Before going to the scaffold, Reinsdorf ate a hearty meal, smoked a cigar, and sang a song. He walked steadily into the court-yard, where the scaffold was standing, guarded by a squad of soldiers, besides about a hundred other persons.

“Are you August Reinsdorf?” asked the sheriff.

“Yes, that I am.”

The death warrant was then read and the royal signature shown to him. The executioner then bore him to the scaffold. Reinsdorf’s last words were: “Down with barbarism; hurrah for Anarchy!” The axe fell and the head was severed from his body.

The atonement for the decapitation of Reinsdorf followed quickly. The sentence had hardly been carried into execution when, on the 13th of January, 1885, “the miserable Rumpff,” as they called him, was stabbed and killed by the hand of an Anarchist at Frankfort-on-the-Main. Sic semper tyrannis.

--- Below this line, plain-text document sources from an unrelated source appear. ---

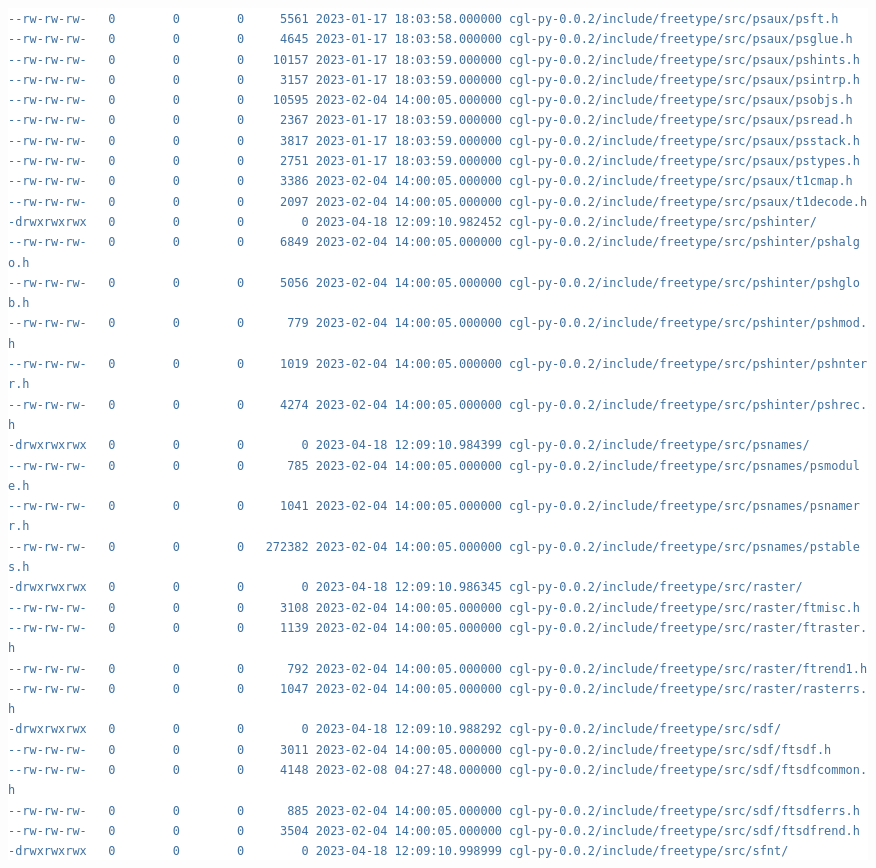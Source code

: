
```diff
--rw-rw-rw-   0        0        0     5561 2023-01-17 18:03:58.000000 cgl-py-0.0.2/include/freetype/src/psaux/psft.h
--rw-rw-rw-   0        0        0     4645 2023-01-17 18:03:58.000000 cgl-py-0.0.2/include/freetype/src/psaux/psglue.h
--rw-rw-rw-   0        0        0    10157 2023-01-17 18:03:59.000000 cgl-py-0.0.2/include/freetype/src/psaux/pshints.h
--rw-rw-rw-   0        0        0     3157 2023-01-17 18:03:59.000000 cgl-py-0.0.2/include/freetype/src/psaux/psintrp.h
--rw-rw-rw-   0        0        0    10595 2023-02-04 14:00:05.000000 cgl-py-0.0.2/include/freetype/src/psaux/psobjs.h
--rw-rw-rw-   0        0        0     2367 2023-01-17 18:03:59.000000 cgl-py-0.0.2/include/freetype/src/psaux/psread.h
--rw-rw-rw-   0        0        0     3817 2023-01-17 18:03:59.000000 cgl-py-0.0.2/include/freetype/src/psaux/psstack.h
--rw-rw-rw-   0        0        0     2751 2023-01-17 18:03:59.000000 cgl-py-0.0.2/include/freetype/src/psaux/pstypes.h
--rw-rw-rw-   0        0        0     3386 2023-02-04 14:00:05.000000 cgl-py-0.0.2/include/freetype/src/psaux/t1cmap.h
--rw-rw-rw-   0        0        0     2097 2023-02-04 14:00:05.000000 cgl-py-0.0.2/include/freetype/src/psaux/t1decode.h
-drwxrwxrwx   0        0        0        0 2023-04-18 12:09:10.982452 cgl-py-0.0.2/include/freetype/src/pshinter/
--rw-rw-rw-   0        0        0     6849 2023-02-04 14:00:05.000000 cgl-py-0.0.2/include/freetype/src/pshinter/pshalgo.h
--rw-rw-rw-   0        0        0     5056 2023-02-04 14:00:05.000000 cgl-py-0.0.2/include/freetype/src/pshinter/pshglob.h
--rw-rw-rw-   0        0        0      779 2023-02-04 14:00:05.000000 cgl-py-0.0.2/include/freetype/src/pshinter/pshmod.h
--rw-rw-rw-   0        0        0     1019 2023-02-04 14:00:05.000000 cgl-py-0.0.2/include/freetype/src/pshinter/pshnterr.h
--rw-rw-rw-   0        0        0     4274 2023-02-04 14:00:05.000000 cgl-py-0.0.2/include/freetype/src/pshinter/pshrec.h
-drwxrwxrwx   0        0        0        0 2023-04-18 12:09:10.984399 cgl-py-0.0.2/include/freetype/src/psnames/
--rw-rw-rw-   0        0        0      785 2023-02-04 14:00:05.000000 cgl-py-0.0.2/include/freetype/src/psnames/psmodule.h
--rw-rw-rw-   0        0        0     1041 2023-02-04 14:00:05.000000 cgl-py-0.0.2/include/freetype/src/psnames/psnamerr.h
--rw-rw-rw-   0        0        0   272382 2023-02-04 14:00:05.000000 cgl-py-0.0.2/include/freetype/src/psnames/pstables.h
-drwxrwxrwx   0        0        0        0 2023-04-18 12:09:10.986345 cgl-py-0.0.2/include/freetype/src/raster/
--rw-rw-rw-   0        0        0     3108 2023-02-04 14:00:05.000000 cgl-py-0.0.2/include/freetype/src/raster/ftmisc.h
--rw-rw-rw-   0        0        0     1139 2023-02-04 14:00:05.000000 cgl-py-0.0.2/include/freetype/src/raster/ftraster.h
--rw-rw-rw-   0        0        0      792 2023-02-04 14:00:05.000000 cgl-py-0.0.2/include/freetype/src/raster/ftrend1.h
--rw-rw-rw-   0        0        0     1047 2023-02-04 14:00:05.000000 cgl-py-0.0.2/include/freetype/src/raster/rasterrs.h
-drwxrwxrwx   0        0        0        0 2023-04-18 12:09:10.988292 cgl-py-0.0.2/include/freetype/src/sdf/
--rw-rw-rw-   0        0        0     3011 2023-02-04 14:00:05.000000 cgl-py-0.0.2/include/freetype/src/sdf/ftsdf.h
--rw-rw-rw-   0        0        0     4148 2023-02-08 04:27:48.000000 cgl-py-0.0.2/include/freetype/src/sdf/ftsdfcommon.h
--rw-rw-rw-   0        0        0      885 2023-02-04 14:00:05.000000 cgl-py-0.0.2/include/freetype/src/sdf/ftsdferrs.h
--rw-rw-rw-   0        0        0     3504 2023-02-04 14:00:05.000000 cgl-py-0.0.2/include/freetype/src/sdf/ftsdfrend.h
-drwxrwxrwx   0        0        0        0 2023-04-18 12:09:10.998999 cgl-py-0.0.2/include/freetype/src/sfnt/
```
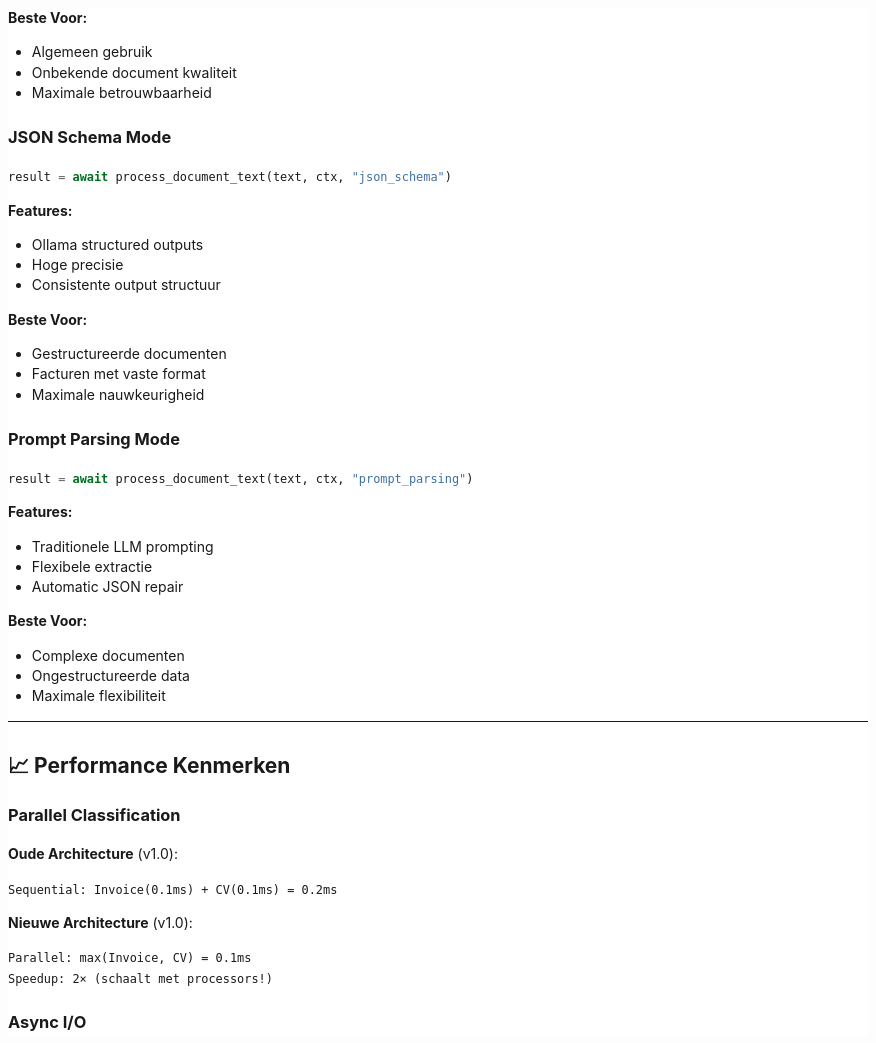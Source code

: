 **Beste Voor:**
- Algemeen gebruik
- Onbekende document kwaliteit
- Maximale betrouwbaarheid

### JSON Schema Mode

```python
result = await process_document_text(text, ctx, "json_schema")
```

**Features:**
- Ollama structured outputs
- Hoge precisie
- Consistente output structuur

**Beste Voor:**
- Gestructureerde documenten
- Facturen met vaste format
- Maximale nauwkeurigheid

### Prompt Parsing Mode

```python
result = await process_document_text(text, ctx, "prompt_parsing")
```

**Features:**
- Traditionele LLM prompting
- Flexibele extractie
- Automatic JSON repair

**Beste Voor:**
- Complexe documenten
- Ongestructureerde data
- Maximale flexibiliteit

---

## 📈 Performance Kenmerken

### Parallel Classification

**Oude Architecture** (v1.0):
```
Sequential: Invoice(0.1ms) + CV(0.1ms) = 0.2ms
```

**Nieuwe Architecture** (v1.0):
```
Parallel: max(Invoice, CV) = 0.1ms
Speedup: 2× (schaalt met processors!)
```

### Async I/O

With such an example of courage before them, and the revenge his execution invited, it is almost needless to remark that the bloodthirsty Anarchists of Chicago read with eager avidity anything pertaining to their hero. Accordingly, in the Vorbote of December 16, 1885, the following is to be found:

REINSDORF’S INHERITANCE.

In the pamphlet about Reinsdorf there is a letter published which our great martyr wrote the day previous to his decapitation. We are able now to publish two other letters which Reinsdorf wrote at the same time, to his parents and to his second brother.

One letter reads as follows:

Halle, February 6, 1885.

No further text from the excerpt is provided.